Timea Bacsinszky: Od ubiegłego roku Simona jest dla mnie inspiracją

Timea Bacsinszky pokonała w trzech setach Simonę Halep i awansowała do półfinału turnieju w Miami. Szwajcarka nie kryła radości po triumfie, bowiem przyznała że Rumunka od jakiegoś czasu jest dla niej inspiracją.

Karolina Konstańczak
Karolina Konstańczak
East News

Chociaż Timea Bacsinszky przegrała pierwszego seta 4:6 w starciu z Simoną Halep w ramach ćwierćfinału turnieju WTA Premier Mandatory w Miami, rozstrzygnęła na swoją korzyść dwa kolejne i awansowała do najlepszej "czwórki".

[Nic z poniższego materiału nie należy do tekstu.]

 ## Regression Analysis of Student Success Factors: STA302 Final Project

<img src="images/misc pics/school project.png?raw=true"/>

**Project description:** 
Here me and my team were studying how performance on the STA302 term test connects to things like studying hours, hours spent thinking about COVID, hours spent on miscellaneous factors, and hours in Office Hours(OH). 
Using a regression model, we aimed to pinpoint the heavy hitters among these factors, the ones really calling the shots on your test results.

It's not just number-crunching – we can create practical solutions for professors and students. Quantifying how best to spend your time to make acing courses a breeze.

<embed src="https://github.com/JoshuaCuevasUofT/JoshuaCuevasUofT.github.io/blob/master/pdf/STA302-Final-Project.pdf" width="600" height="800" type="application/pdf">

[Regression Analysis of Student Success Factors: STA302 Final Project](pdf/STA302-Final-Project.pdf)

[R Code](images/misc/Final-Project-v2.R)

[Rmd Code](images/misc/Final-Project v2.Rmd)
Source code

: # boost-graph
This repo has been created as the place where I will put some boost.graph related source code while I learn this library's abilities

- Wróciłam z dalekiej podróży - powiedziała 20. obecnie na świecie Bacsinszky. - Pierwszy set był naprawdę trudny. [Simona] jest niesamowitą tenisistką i wielką wojowniczką.

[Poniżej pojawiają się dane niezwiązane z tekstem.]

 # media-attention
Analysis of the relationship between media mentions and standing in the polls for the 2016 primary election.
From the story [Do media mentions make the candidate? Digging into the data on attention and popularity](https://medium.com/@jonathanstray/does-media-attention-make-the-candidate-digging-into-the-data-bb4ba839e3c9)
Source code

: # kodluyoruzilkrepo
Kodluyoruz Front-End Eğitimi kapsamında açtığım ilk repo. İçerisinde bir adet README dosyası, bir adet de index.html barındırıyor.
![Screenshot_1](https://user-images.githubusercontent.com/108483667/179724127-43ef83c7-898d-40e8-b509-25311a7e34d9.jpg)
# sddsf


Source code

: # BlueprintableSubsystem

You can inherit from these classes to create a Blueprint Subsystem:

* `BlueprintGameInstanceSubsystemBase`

Bacsinszky przyznała, że Halep ją inspiruje, ponieważ wkłada wiele pracy w odpowiednie przygotowanie.

- Od ubiegłego roku [Simona] jest również dla mnie inspiracją, ponieważ wierzę w ciężką pracę, a ona jest jedną z tych tenisistek, które poświęcają naprawdę dużo czasu na treningi i odpowiednie przygotowanie. Cieszę się, że mogłam zaprezentować się tak dobrze w starciu z nią i wygrać spotkanie - dodała.

W swoim pierwszym półfinale w obecnym sezonie Szwajcarka spotka się ze Swietłaną Kuzniecową, która pokonała Jekaterinę Makarową.

W drodze do najlepszej "czwórki" w Miami Bacsinszky pokonała m.in. Anę Ivanović, Agnieszkę Radwańską - wówczas po raz pierwszy okazała się lepsza od tenisistki z Top 3 - oraz Simonę Halep.

Oglądaj mecze WTA Tour z udziałem Igi Świątek, Magdy Linette i innych topowych zawodniczek w serwisie CANAL+ online. (link sponsorowany)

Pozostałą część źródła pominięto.